THE PROBLEM – Search the records below for the string "eqref", and report each line that contains it.

INPUT RECORDS –

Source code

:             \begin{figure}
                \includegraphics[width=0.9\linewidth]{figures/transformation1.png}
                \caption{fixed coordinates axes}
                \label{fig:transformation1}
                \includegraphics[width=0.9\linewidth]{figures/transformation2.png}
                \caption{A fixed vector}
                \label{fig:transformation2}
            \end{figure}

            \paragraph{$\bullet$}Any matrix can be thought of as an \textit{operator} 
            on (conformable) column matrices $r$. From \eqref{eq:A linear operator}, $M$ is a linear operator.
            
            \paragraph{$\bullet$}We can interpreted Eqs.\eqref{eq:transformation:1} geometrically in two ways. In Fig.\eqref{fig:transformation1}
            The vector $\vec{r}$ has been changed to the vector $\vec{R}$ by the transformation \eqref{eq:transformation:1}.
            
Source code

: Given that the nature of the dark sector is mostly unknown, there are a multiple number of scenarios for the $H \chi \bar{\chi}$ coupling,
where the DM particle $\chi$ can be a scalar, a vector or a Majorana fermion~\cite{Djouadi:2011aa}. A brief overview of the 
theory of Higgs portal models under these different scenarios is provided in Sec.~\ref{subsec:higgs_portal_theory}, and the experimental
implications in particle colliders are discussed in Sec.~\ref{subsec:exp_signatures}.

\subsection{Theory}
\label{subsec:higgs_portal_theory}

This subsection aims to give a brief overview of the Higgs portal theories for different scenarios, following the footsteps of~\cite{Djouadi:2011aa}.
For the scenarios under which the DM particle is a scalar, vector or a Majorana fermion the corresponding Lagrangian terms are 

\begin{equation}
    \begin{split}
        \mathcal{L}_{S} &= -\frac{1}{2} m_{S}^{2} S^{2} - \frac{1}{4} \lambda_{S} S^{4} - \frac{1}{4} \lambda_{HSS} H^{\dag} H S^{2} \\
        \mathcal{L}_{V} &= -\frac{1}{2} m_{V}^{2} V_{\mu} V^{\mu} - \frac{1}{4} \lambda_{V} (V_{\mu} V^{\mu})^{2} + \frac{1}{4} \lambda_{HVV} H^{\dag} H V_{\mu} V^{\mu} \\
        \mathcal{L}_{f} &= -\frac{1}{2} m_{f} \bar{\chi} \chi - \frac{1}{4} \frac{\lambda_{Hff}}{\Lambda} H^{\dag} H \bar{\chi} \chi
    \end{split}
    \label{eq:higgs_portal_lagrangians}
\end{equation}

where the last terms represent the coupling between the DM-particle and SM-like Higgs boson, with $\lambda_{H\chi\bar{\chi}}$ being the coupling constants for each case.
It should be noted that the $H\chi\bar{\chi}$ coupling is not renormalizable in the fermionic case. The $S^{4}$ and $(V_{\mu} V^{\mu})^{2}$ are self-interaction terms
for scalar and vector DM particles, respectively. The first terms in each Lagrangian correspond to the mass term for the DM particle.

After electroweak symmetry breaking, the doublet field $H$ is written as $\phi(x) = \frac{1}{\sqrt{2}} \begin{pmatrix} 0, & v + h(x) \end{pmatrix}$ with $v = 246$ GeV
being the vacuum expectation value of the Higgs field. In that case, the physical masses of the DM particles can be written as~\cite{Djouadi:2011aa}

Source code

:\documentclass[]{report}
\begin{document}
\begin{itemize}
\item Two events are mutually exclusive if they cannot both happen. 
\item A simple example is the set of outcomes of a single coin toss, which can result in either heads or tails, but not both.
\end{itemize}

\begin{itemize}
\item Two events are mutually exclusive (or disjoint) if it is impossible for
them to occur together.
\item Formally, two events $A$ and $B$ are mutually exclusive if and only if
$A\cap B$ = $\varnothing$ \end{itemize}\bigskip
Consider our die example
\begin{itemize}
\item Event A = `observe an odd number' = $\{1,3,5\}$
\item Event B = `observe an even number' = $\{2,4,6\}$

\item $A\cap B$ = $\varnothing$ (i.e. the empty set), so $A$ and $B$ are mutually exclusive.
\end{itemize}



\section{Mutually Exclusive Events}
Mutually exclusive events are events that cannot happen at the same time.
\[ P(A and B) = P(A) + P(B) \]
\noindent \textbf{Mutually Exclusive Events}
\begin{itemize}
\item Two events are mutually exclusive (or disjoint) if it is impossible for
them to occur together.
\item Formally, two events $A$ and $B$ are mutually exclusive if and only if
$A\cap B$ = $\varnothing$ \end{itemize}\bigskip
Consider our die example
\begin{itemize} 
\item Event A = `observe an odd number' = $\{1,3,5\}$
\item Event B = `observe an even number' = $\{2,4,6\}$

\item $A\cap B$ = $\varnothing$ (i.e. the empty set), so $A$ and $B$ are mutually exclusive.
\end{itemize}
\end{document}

EXPECTED ANSWER –
            on (conformable) column matrices $r$. From \eqref{eq:A linear operator}, $M$ is a linear operator.
            \paragraph{$\bullet$}We can interpreted Eqs.\eqref{eq:transformation:1} geometrically in two ways. In Fig.\eqref{fig:transformation1}
            The vector $\vec{r}$ has been changed to the vector $\vec{R}$ by the transformation \eqref{eq:transformation:1}.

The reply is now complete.